Records from a data source:
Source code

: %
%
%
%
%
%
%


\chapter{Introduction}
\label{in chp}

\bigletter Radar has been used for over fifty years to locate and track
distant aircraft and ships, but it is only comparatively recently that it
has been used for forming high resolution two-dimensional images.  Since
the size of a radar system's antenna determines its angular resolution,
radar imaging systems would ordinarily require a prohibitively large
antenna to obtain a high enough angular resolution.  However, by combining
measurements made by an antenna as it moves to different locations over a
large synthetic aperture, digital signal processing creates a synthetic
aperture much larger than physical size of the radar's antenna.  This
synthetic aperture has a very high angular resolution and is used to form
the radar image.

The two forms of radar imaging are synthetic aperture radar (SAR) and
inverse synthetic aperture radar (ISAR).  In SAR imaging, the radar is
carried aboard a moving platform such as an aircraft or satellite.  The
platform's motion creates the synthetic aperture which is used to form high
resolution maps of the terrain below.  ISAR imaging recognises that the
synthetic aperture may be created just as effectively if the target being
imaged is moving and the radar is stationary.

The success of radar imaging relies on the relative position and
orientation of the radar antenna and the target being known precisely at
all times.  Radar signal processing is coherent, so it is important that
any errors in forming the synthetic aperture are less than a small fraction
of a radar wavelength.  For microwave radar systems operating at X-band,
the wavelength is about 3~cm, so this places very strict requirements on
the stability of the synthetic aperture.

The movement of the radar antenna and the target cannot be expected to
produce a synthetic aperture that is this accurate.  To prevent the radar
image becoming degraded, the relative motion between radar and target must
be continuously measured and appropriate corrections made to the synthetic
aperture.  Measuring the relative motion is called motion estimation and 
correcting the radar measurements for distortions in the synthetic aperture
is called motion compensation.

ABOUT THIS TASK => Exactly as written, copy the lines from the one containing "motion estimation and" to the end of the entries, both ends included.

SOLVED PROBLEM =>
aperture.  Measuring the relative motion is called motion estimation and 
correcting the radar measurements for distortions in the synthetic aperture
is called motion compensation.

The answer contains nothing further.